Ao avaliar a questão, o desembargador da 3ª Câmara Cível do TJES dispensou a audiência por considerar necessária a interpretação adequada do art. 1.878 do Código Civil, regra esculpida anteriormente ao movimento de desjudicialização dos inventários sucessório e abraçada pelo CPC 2015, realçando, no sentido, que a exigência não foi repetida no art. 737, § 2º, da codificação processual em vigor.
Desjudicialização
Rodrigo Mazzei explica que a decisão faz interpretação simbiótica do Código Civil e Código de Processo Civil – CPC, conectando-os à realidade da desjudicialização dos processos sucessórios. “Apesar da legislação atual não permitir o registro do testamento pela via extrajudicial, a decisão confere interpretação adequada ao art. 1.878 do Código Civil quando se estiver diante de inventário extrajudicial.”
“Seguindo a linha da decisão, caso fique evidenciado que todas as partes são capazes, estão concordes e não contestam a vontade do testador, não há justificativa para a oitiva das testemunhas testamentárias em audiência judicial, especialmente como no caso apresentado, em que todas as testemunhas declararam por escrito que participaram do ato e que atestam que o testamento representa a vontade que foi externada pelo testador”, observa.
Mazzei afirma que há, na decisão, a valorização da autonomia privada do testador e também do inventário extrajudicial, evitando que uma audiência judicial desnecessária cause retardo injustificável no desfecho do inventário sucessório.
“Olhar mais atento vislumbrará que a decisão expõe a inaceitável manutenção de sistema bifásico envolvendo o inventário e o registro do testamento, sendo exigida a abertura de dois procedimentos distintos, o primeiro com a opção extrajudicial, mas o segundo apenas com a trilha única judicial.
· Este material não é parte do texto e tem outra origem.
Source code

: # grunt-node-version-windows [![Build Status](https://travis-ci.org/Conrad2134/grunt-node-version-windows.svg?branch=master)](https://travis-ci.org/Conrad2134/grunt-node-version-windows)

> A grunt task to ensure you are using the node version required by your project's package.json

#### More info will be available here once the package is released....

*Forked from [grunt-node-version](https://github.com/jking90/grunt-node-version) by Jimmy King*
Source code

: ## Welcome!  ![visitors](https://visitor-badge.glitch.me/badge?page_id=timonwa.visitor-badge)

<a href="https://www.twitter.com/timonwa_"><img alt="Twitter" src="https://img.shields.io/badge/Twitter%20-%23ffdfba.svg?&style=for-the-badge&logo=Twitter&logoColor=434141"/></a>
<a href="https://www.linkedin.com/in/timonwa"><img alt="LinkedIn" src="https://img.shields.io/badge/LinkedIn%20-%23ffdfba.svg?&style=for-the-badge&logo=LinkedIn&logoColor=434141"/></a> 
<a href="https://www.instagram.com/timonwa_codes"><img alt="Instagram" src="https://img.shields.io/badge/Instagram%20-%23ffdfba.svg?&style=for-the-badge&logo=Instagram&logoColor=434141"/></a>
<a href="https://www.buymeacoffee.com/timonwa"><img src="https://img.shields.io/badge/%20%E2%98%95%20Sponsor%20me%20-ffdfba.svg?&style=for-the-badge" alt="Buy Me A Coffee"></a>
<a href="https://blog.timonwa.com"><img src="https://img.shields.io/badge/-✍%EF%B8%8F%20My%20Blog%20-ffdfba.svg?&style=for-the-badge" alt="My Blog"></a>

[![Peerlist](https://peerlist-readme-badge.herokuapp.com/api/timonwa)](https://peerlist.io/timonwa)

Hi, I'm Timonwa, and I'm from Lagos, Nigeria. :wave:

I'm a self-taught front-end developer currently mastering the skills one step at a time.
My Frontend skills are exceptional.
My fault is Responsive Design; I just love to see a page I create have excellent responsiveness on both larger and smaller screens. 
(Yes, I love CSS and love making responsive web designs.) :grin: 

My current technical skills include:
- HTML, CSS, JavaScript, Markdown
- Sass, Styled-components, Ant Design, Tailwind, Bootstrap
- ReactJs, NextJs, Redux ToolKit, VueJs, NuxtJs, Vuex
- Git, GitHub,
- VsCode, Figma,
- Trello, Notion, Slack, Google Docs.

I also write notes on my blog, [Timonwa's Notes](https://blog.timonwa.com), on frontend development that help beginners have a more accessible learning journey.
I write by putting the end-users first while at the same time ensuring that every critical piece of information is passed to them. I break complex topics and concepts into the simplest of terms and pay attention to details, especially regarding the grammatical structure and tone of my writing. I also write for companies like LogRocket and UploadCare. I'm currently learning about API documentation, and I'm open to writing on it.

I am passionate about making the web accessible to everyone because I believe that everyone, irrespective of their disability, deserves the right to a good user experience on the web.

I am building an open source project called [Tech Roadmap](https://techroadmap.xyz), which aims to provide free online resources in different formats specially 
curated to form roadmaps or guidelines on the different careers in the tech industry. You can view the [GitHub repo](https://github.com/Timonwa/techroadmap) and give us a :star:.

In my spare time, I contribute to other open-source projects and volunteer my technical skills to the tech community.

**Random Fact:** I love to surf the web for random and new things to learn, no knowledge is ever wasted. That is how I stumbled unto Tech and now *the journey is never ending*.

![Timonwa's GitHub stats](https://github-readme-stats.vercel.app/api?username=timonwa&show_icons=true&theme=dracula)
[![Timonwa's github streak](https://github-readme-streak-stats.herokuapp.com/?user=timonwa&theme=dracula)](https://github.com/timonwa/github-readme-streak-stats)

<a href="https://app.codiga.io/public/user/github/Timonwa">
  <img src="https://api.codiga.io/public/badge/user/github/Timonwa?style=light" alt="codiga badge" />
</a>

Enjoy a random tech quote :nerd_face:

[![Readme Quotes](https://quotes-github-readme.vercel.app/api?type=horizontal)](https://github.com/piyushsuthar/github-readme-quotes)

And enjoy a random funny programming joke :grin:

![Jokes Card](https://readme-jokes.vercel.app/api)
A divisão em dois procedimentos, além de custos mais elevados, acaba por criar ambientes propícios ao atraso na conclusão do processo sucessório, muito embora este tenha que se finalizar, ao menos segundo disposto no art. 611 do CPC, em doze meses da instauração do inventário extrajudicial”, afirma.
Na visão do advogado, a decisão também ratifica a necessidade de alteração legislativa. Ele cita a proposta de Reforma do Código Civil e diz que o procedimento para registro do testamento pela via extrajudicial está previsto no texto projetado e advindo do Senado Federal.
Consenso
Rodrigo Mazzei entende que a equação “Tempo e Processo” é fundamental, notadamente em processos que trabalham com ambientes de divisões patrimoniais e/ou sensíveis conflitos. “Não por acaso que ao inventário sucessório é imposto um procedimento sumário temporal, que deve se encerrar em doze meses.”
Ele pontua que a duração razoável do processo, um direito do cidadão com garantia constitucional, deve ser observado com atenção especial nos inventários sucessórios. “A realização de audiência desnecessária, além de retardar injustificadamente o processo sucessório, aumenta os custos da sucessão.”
“O alargamento inapropriado do tempo processual pode abrir espaço para litígios que não ocorreriam, caso o desfecho da sucessão ocorresse no tempo adequado. Por exemplo, partes que não possuem conflitos com a sucessão em si podem discordar da forma com que a administração da herança está sendo feita e/ou a alocação de recursos recebidos pelo espólio”, acrescenta.
De acordo com o advogado, o testamento é um instrumento utilizado para facilitar a sucessão e torná-la mais operativa, com resultado efetivo e seguro para os sucessores.
Ele conclui: “É uma contradição imaginar que a sucessão sem testamento pode se desenvolver de forma mais simples e célere, resolvendo-se totalmente de forma extrajudicial, ao passo que a sucessão desenhada pelo autor da herança em testamento tenha que se submeter a dinâmica mais morosa e com exigências formais contrárias à noção de duração razoável do processo e incompatíveis com as diretrizes de desjudicialização e da prevalência da autonomia privada”.